◆ **PROVIDED ENTRIES**
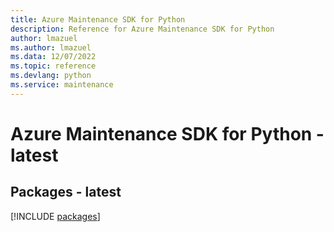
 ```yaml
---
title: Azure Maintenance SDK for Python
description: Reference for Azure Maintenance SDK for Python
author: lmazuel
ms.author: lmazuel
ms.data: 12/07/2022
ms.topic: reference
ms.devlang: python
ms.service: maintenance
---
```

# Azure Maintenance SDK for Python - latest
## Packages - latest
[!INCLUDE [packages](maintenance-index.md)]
...
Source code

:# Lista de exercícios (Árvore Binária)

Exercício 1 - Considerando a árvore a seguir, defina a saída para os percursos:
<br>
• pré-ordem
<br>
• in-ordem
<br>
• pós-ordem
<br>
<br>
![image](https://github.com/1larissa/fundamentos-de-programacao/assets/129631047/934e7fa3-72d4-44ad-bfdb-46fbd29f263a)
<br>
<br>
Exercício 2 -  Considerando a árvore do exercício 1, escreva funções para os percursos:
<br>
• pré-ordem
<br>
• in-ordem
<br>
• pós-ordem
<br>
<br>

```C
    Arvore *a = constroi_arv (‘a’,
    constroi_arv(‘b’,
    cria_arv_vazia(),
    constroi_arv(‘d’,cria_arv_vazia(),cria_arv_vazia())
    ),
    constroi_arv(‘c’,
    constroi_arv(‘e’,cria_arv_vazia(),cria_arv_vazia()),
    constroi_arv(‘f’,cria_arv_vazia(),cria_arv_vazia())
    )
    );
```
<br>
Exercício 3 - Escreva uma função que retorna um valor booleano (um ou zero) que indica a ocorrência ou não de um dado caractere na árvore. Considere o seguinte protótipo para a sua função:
==
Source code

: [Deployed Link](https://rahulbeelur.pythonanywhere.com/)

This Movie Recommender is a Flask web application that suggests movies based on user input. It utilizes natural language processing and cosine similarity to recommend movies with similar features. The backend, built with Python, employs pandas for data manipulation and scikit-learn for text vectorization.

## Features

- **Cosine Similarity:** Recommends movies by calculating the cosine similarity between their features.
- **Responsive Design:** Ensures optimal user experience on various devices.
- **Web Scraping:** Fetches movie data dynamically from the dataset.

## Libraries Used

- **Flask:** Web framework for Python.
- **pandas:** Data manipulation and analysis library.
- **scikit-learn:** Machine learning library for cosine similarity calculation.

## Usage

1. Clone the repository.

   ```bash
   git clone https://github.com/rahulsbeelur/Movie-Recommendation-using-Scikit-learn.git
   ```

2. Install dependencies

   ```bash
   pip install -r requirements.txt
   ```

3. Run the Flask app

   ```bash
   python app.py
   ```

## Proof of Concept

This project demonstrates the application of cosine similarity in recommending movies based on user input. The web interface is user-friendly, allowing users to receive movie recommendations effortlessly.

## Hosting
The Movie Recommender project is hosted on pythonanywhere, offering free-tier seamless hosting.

◆ **TASK REQUIREMENTS**
Your answer should consist of the lines from the line with "3. Run the Flask app" to the line with "The Movie Recommender" above, repeated exactly, both ends included.

◆ **YOUR SOLUTION**
3. Run the Flask app

   ```bash
   python app.py
   ```

## Proof of Concept

This project demonstrates the application of cosine similarity in recommending movies based on user input. The web interface is user-friendly, allowing users to receive movie recommendations effortlessly.

## Hosting
The Movie Recommender project is hosted on pythonanywhere, offering free-tier seamless hosting.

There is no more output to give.